'''

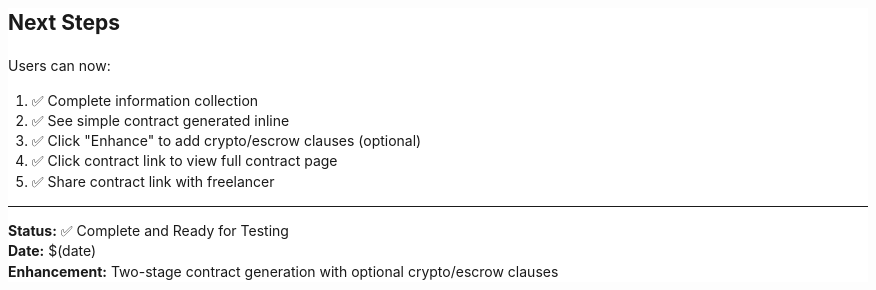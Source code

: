 ## Next Steps

Users can now:
1. ✅ Complete information collection
2. ✅ See simple contract generated inline
3. ✅ Click "Enhance" to add crypto/escrow clauses (optional)
4. ✅ Click contract link to view full contract page
5. ✅ Share contract link with freelancer

---

**Status:** ✅ Complete and Ready for Testing  
**Date:** $(date)  
**Enhancement:** Two-stage contract generation with optional crypto/escrow clauses
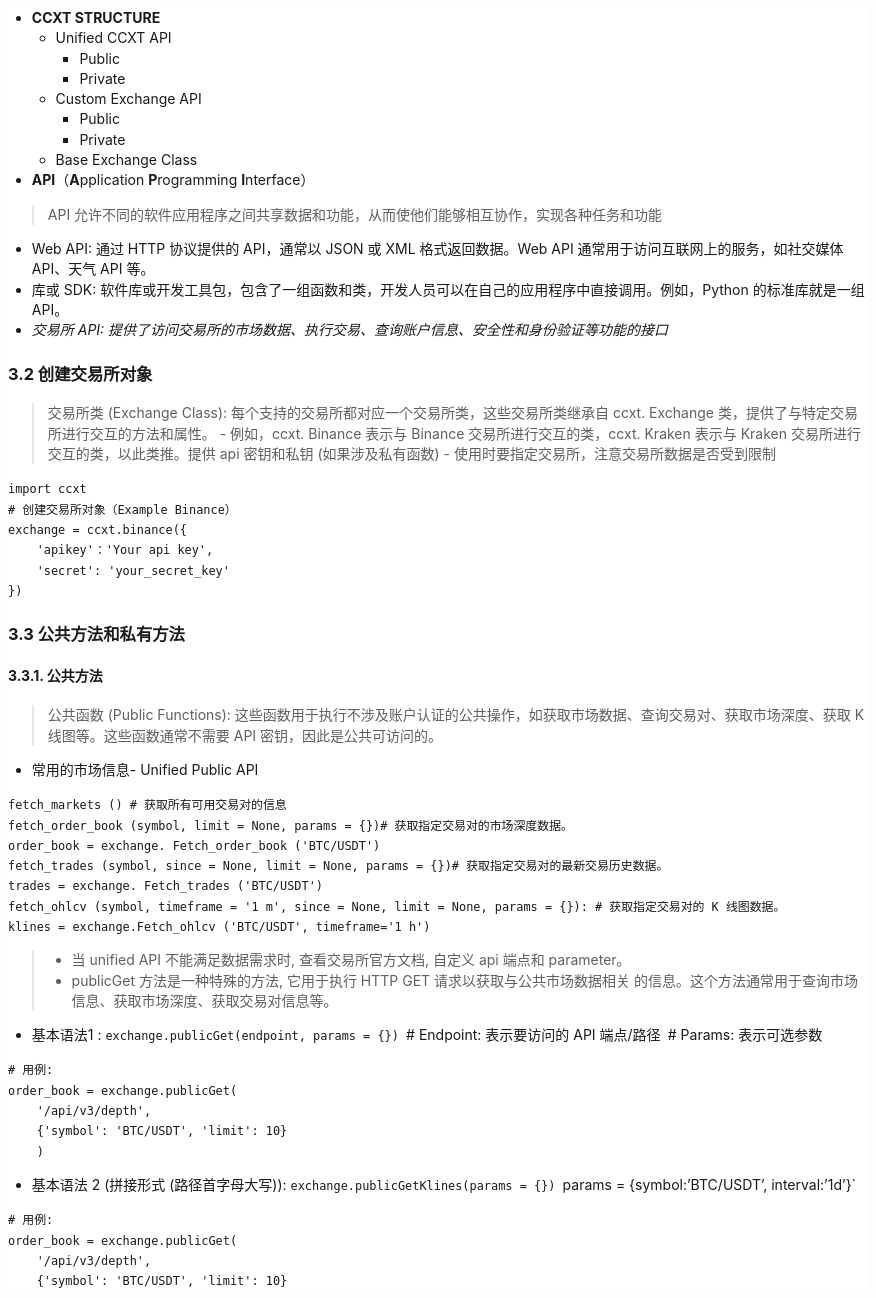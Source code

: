 - **CCXT STRUCTURE**
	- Unified CCXT API
		- Public
		- Private
	- Custom Exchange API
		- Public
		- Private
	- Base Exchange Class
- **API**（**A**pplication **P**rogramming **I**nterface）
>API 允许不同的软件应用程序之间共享数据和功能，从而使他们能够相互协作，实现各种任务和功能
- Web API: 通过 HTTP 协议提供的 API，通常以 JSON 或 XML 格式返回数据。Web API 通常用于访问互联网上的服务，如社交媒体 API、天气 API 等。
- 库或 SDK: 软件库或开发工具包，包含了一组函数和类，开发人员可以在自己的应用程序中直接调用。例如，Python 的标准库就是一组 API。
- *交易所 API: 提供了访问交易所的市场数据、执行交易、查询账户信息、安全性和身份验证等功能的接口*
### 3.2 创建交易所对象
>交易所类 (Exchange Class):  每个支持的交易所都对应一个交易所类，这些交易所类继承自 ccxt. Exchange 类，提供了与特定交易所进行交互的方法和属性。
	- 例如，ccxt. Binance 表示与 Binance 交易所进行交互的类，ccxt. Kraken 表示与 Kraken 交易所进行交互的类，以此类推。提供 api 密钥和私钥 (如果涉及私有函数)
	- 使用时要指定交易所，注意交易所数据是否受到限制
```
import ccxt
# 创建交易所对象（Example Binance）
exchange = ccxt.binance({
	'apikey'：'Your api key',
	'secret': 'your_secret_key'
})
```

### 3.3 公共方法和私有方法
#### 3.3.1. 公共方法
>公共函数 (Public Functions): 这些函数用于执行不涉及账户认证的公共操作，如获取市场数据、查询交易对、获取市场深度、获取 K 线图等。这些函数通常不需要 API 密钥，因此是公共可访问的。

- 常用的市场信息- Unified Public API
```
fetch_markets () # 获取所有可用交易对的信息
fetch_order_book (symbol, limit = None, params = {})# 获取指定交易对的市场深度数据。
order_book = exchange. Fetch_order_book ('BTC/USDT')
fetch_trades (symbol, since = None, limit = None, params = {})# 获取指定交易对的最新交易历史数据。
trades = exchange. Fetch_trades ('BTC/USDT')
fetch_ohlcv (symbol, timeframe = '1 m', since = None, limit = None, params = {}): # 获取指定交易对的 K 线图数据。
klines = exchange.Fetch_ohlcv ('BTC/USDT', timeframe='1 h')
```

> - 当 unified API 不能满足数据需求时, 查看交易所官方文档, 自定义 api 端点和 parameter。
> - publicGet 方法是一种特殊的方法, 它用于执行 HTTP GET 请求以获取与公共市场数据相关
的信息。这个方法通常用于查询市场信息、获取市场深度、获取交易对信息等。
- 基本语法1 : `exchange.publicGet(endpoint, params = {})
	`# Endpoint: 表示要访问的 API 端点/路径`
	`# Params: 表示可选参数` `
```
# 用例:
order_book = exchange.publicGet(
	'/api/v3/depth',
	{'symbol': 'BTC/USDT', 'limit': 10}
	)
```
- 基本语法 2 (拼接形式 (路径首字母大写)): `exchange.publicGetKlines(params = {})
	`params = {symbol:’BTC/USDT’, interval:’1d’}`
```
# 用例:
order_book = exchange.publicGet(
	'/api/v3/depth',
	{'symbol': 'BTC/USDT', 'limit': 10}
```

'''

* **TASK PROMPT**
Your answer must be an exact repeat of the records above, with the pictures left out.

* **SOLUTION FOR THIS EXERCISE**
Source code

: ## Next Steps

Users can now:
1. ✅ Complete information collection
2. ✅ See simple contract generated inline
3. ✅ Click "Enhance" to add crypto/escrow clauses (optional)
4. ✅ Click contract link to view full contract page
5. ✅ Share contract link with freelancer

---

**Status:** ✅ Complete and Ready for Testing  
**Date:** $(date)  
**Enhancement:** Two-stage contract generation with optional crypto/escrow clauses
Source code

: - **CCXT STRUCTURE**
	- Unified CCXT API
		- Public
		- Private
	- Custom Exchange API
		- Public
		- Private
	- Base Exchange Class
- **API**（**A**pplication **P**rogramming **I**nterface）
>API 允许不同的软件应用程序之间共享数据和功能，从而使他们能够相互协作，实现各种任务和功能
- Web API: 通过 HTTP 协议提供的 API，通常以 JSON 或 XML 格式返回数据。Web API 通常用于访问互联网上的服务，如社交媒体 API、天气 API 等。
- 库或 SDK: 软件库或开发工具包，包含了一组函数和类，开发人员可以在自己的应用程序中直接调用。例如，Python 的标准库就是一组 API。
- *交易所 API: 提供了访问交易所的市场数据、执行交易、查询账户信息、安全性和身份验证等功能的接口*
### 3.2 创建交易所对象
>交易所类 (Exchange Class):  每个支持的交易所都对应一个交易所类，这些交易所类继承自 ccxt. Exchange 类，提供了与特定交易所进行交互的方法和属性。
	- 例如，ccxt. Binance 表示与 Binance 交易所进行交互的类，ccxt. Kraken 表示与 Kraken 交易所进行交互的类，以此类推。提供 api 密钥和私钥 (如果涉及私有函数)
	- 使用时要指定交易所，注意交易所数据是否受到限制
```
import ccxt
# 创建交易所对象（Example Binance）
exchange = ccxt.binance({
	'apikey'：'Your api key',
	'secret': 'your_secret_key'
})
```

### 3.3 公共方法和私有方法
#### 3.3.1. 公共方法
>公共函数 (Public Functions): 这些函数用于执行不涉及账户认证的公共操作，如获取市场数据、查询交易对、获取市场深度、获取 K 线图等。这些函数通常不需要 API 密钥，因此是公共可访问的。

- 常用的市场信息- Unified Public API
```
fetch_markets () # 获取所有可用交易对的信息
fetch_order_book (symbol, limit = None, params = {})# 获取指定交易对的市场深度数据。
order_book = exchange. Fetch_order_book ('BTC/USDT')
fetch_trades (symbol, since = None, limit = None, params = {})# 获取指定交易对的最新交易历史数据。
trades = exchange. Fetch_trades ('BTC/USDT')
fetch_ohlcv (symbol, timeframe = '1 m', since = None, limit = None, params = {}): # 获取指定交易对的 K 线图数据。
klines = exchange.Fetch_ohlcv ('BTC/USDT', timeframe='1 h')
```

> - 当 unified API 不能满足数据需求时, 查看交易所官方文档, 自定义 api 端点和 parameter。
> - publicGet 方法是一种特殊的方法, 它用于执行 HTTP GET 请求以获取与公共市场数据相关
的信息。这个方法通常用于查询市场信息、获取市场深度、获取交易对信息等。
- 基本语法1 : `exchange.publicGet(endpoint, params = {})
	`# Endpoint: 表示要访问的 API 端点/路径`
	`# Params: 表示可选参数` `
```
# 用例:
order_book = exchange.publicGet(
	'/api/v3/depth',
	{'symbol': 'BTC/USDT', 'limit': 10}
	)
```
- 基本语法 2 (拼接形式 (路径首字母大写)): `exchange.publicGetKlines(params = {})
	`params = {symbol:’BTC/USDT’, interval:’1d’}`
```
# 用例:
order_book = exchange.publicGet(
	'/api/v3/depth',
	{'symbol': 'BTC/USDT', 'limit': 10}
```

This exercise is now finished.